Activity ::
Without the images, print every line of the material below exactly as given.

Input data ::
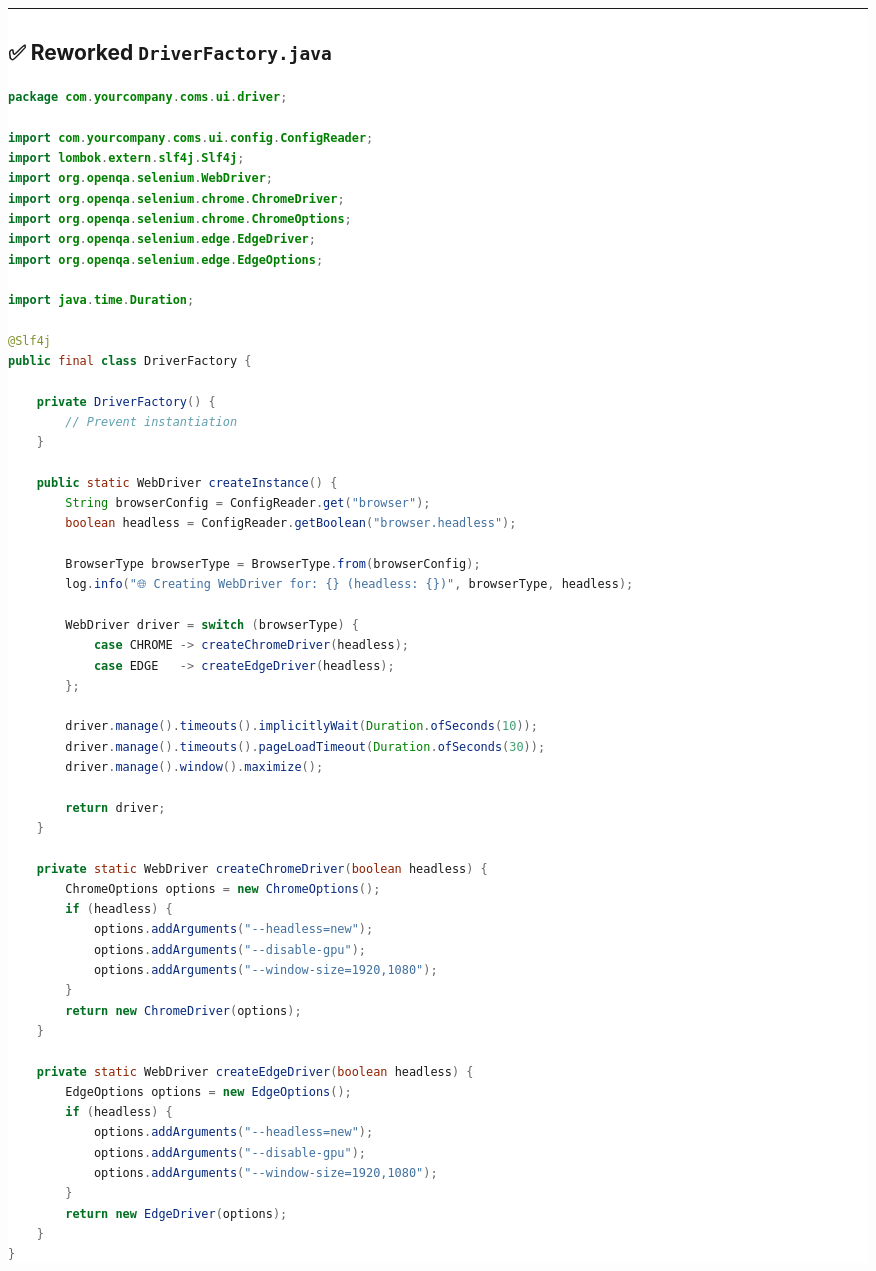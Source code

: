 * * *

## ✅ Reworked `DriverFactory.java`

```java
package com.yourcompany.coms.ui.driver;

import com.yourcompany.coms.ui.config.ConfigReader;
import lombok.extern.slf4j.Slf4j;
import org.openqa.selenium.WebDriver;
import org.openqa.selenium.chrome.ChromeDriver;
import org.openqa.selenium.chrome.ChromeOptions;
import org.openqa.selenium.edge.EdgeDriver;
import org.openqa.selenium.edge.EdgeOptions;

import java.time.Duration;

@Slf4j
public final class DriverFactory {

    private DriverFactory() {
        // Prevent instantiation
    }

    public static WebDriver createInstance() {
        String browserConfig = ConfigReader.get("browser");
        boolean headless = ConfigReader.getBoolean("browser.headless");

        BrowserType browserType = BrowserType.from(browserConfig);
        log.info("🌐 Creating WebDriver for: {} (headless: {})", browserType, headless);

        WebDriver driver = switch (browserType) {
            case CHROME -> createChromeDriver(headless);
            case EDGE   -> createEdgeDriver(headless);
        };

        driver.manage().timeouts().implicitlyWait(Duration.ofSeconds(10));
        driver.manage().timeouts().pageLoadTimeout(Duration.ofSeconds(30));
        driver.manage().window().maximize();

        return driver;
    }

    private static WebDriver createChromeDriver(boolean headless) {
        ChromeOptions options = new ChromeOptions();
        if (headless) {
            options.addArguments("--headless=new");
            options.addArguments("--disable-gpu");
            options.addArguments("--window-size=1920,1080");
        }
        return new ChromeDriver(options);
    }

    private static WebDriver createEdgeDriver(boolean headless) {
        EdgeOptions options = new EdgeOptions();
        if (headless) {
            options.addArguments("--headless=new");
            options.addArguments("--disable-gpu");
            options.addArguments("--window-size=1920,1080");
        }
        return new EdgeDriver(options);
    }
}
```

The answer ::
Source code

: * * *

## ✅ Reworked `DriverFactory.java`

```java
package com.yourcompany.coms.ui.driver;

import com.yourcompany.coms.ui.config.ConfigReader;
import lombok.extern.slf4j.Slf4j;
import org.openqa.selenium.WebDriver;
import org.openqa.selenium.chrome.ChromeDriver;
import org.openqa.selenium.chrome.ChromeOptions;
import org.openqa.selenium.edge.EdgeDriver;
import org.openqa.selenium.edge.EdgeOptions;

import java.time.Duration;

@Slf4j
public final class DriverFactory {

    private DriverFactory() {
        // Prevent instantiation
    }

    public static WebDriver createInstance() {
        String browserConfig = ConfigReader.get("browser");
        boolean headless = ConfigReader.getBoolean("browser.headless");

        BrowserType browserType = BrowserType.from(browserConfig);
        log.info("🌐 Creating WebDriver for: {} (headless: {})", browserType, headless);

        WebDriver driver = switch (browserType) {
            case CHROME -> createChromeDriver(headless);
            case EDGE   -> createEdgeDriver(headless);
        };

        driver.manage().timeouts().implicitlyWait(Duration.ofSeconds(10));
        driver.manage().timeouts().pageLoadTimeout(Duration.ofSeconds(30));
        driver.manage().window().maximize();

        return driver;
    }

    private static WebDriver createChromeDriver(boolean headless) {
        ChromeOptions options = new ChromeOptions();
        if (headless) {
            options.addArguments("--headless=new");
            options.addArguments("--disable-gpu");
            options.addArguments("--window-size=1920,1080");
        }
        return new ChromeDriver(options);
    }

    private static WebDriver createEdgeDriver(boolean headless) {
        EdgeOptions options = new EdgeOptions();
        if (headless) {
            options.addArguments("--headless=new");
            options.addArguments("--disable-gpu");
            options.addArguments("--window-size=1920,1080");
        }
        return new EdgeDriver(options);
    }
}
```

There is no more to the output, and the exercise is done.